### Records shown
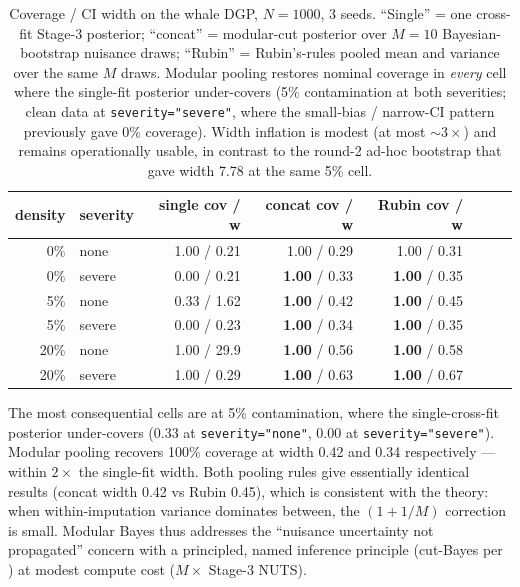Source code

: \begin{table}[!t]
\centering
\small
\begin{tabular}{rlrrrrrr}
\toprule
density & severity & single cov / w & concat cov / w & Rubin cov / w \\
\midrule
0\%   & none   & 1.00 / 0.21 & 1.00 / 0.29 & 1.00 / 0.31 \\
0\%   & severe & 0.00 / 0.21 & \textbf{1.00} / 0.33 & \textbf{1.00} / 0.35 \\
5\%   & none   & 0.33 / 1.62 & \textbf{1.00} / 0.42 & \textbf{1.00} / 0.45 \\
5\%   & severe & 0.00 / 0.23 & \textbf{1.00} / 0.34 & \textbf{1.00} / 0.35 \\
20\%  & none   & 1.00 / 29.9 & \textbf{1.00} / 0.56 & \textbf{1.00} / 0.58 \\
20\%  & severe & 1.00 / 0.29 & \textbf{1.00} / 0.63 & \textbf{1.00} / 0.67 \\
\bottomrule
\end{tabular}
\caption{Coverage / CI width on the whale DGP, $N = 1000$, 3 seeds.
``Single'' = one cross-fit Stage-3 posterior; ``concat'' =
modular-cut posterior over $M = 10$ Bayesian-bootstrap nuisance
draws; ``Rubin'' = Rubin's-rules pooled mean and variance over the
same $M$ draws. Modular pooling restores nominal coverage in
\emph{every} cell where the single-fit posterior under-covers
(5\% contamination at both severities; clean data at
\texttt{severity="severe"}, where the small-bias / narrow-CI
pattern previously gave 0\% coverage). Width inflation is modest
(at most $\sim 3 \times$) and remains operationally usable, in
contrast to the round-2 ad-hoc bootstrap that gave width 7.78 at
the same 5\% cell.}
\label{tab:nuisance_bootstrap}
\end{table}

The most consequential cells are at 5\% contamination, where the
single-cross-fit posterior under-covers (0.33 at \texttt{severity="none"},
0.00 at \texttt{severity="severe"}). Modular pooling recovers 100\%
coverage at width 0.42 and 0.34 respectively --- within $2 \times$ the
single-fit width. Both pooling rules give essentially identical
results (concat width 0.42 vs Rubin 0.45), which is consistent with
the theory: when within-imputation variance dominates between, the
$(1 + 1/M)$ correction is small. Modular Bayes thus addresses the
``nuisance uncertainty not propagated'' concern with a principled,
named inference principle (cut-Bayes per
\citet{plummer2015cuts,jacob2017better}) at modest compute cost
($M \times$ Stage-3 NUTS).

### Problem to solve
Give back exactly the lines from the one containing "coverage at width" through the end of the listing above, with both ends included and nothing added.

### Result of this exercise
coverage at width 0.42 and 0.34 respectively --- within $2 \times$ the
single-fit width. Both pooling rules give essentially identical
results (concat width 0.42 vs Rubin 0.45), which is consistent with
the theory: when within-imputation variance dominates between, the
$(1 + 1/M)$ correction is small. Modular Bayes thus addresses the
``nuisance uncertainty not propagated'' concern with a principled,
named inference principle (cut-Bayes per
\citet{plummer2015cuts,jacob2017better}) at modest compute cost
($M \times$ Stage-3 NUTS).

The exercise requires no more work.